Given data:
• • • • • • •
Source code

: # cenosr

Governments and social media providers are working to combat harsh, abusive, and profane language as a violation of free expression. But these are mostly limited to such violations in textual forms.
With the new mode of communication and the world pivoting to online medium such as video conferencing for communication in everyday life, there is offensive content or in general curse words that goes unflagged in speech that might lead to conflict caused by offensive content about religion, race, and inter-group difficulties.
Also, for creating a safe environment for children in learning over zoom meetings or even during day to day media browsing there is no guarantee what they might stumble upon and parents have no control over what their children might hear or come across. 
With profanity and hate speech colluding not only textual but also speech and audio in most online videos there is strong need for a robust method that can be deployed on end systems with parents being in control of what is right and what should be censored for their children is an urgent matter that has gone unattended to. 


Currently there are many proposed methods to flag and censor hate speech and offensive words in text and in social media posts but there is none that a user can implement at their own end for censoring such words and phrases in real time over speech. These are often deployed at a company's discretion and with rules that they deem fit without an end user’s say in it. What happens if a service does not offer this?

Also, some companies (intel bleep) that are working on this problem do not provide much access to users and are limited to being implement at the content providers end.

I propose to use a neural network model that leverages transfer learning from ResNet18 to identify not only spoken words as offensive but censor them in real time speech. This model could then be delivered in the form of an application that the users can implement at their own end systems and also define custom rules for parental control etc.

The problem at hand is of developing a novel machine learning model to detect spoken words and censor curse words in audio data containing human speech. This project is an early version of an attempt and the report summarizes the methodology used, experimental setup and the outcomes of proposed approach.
• • • • • • •
Task details: Would you set down all of the entries again, word for word?

Your response:
Source code

: # cenosr

Governments and social media providers are working to combat harsh, abusive, and profane language as a violation of free expression. But these are mostly limited to such violations in textual forms.
With the new mode of communication and the world pivoting to online medium such as video conferencing for communication in everyday life, there is offensive content or in general curse words that goes unflagged in speech that might lead to conflict caused by offensive content about religion, race, and inter-group difficulties.
Also, for creating a safe environment for children in learning over zoom meetings or even during day to day media browsing there is no guarantee what they might stumble upon and parents have no control over what their children might hear or come across. 
With profanity and hate speech colluding not only textual but also speech and audio in most online videos there is strong need for a robust method that can be deployed on end systems with parents being in control of what is right and what should be censored for their children is an urgent matter that has gone unattended to. 


Currently there are many proposed methods to flag and censor hate speech and offensive words in text and in social media posts but there is none that a user can implement at their own end for censoring such words and phrases in real time over speech. These are often deployed at a company's discretion and with rules that they deem fit without an end user’s say in it. What happens if a service does not offer this?

Also, some companies (intel bleep) that are working on this problem do not provide much access to users and are limited to being implement at the content providers end.

I propose to use a neural network model that leverages transfer learning from ResNet18 to identify not only spoken words as offensive but censor them in real time speech. This model could then be delivered in the form of an application that the users can implement at their own end systems and also define custom rules for parental control etc.

The problem at hand is of developing a novel machine learning model to detect spoken words and censor curse words in audio data containing human speech. This project is an early version of an attempt and the report summarizes the methodology used, experimental setup and the outcomes of proposed approach.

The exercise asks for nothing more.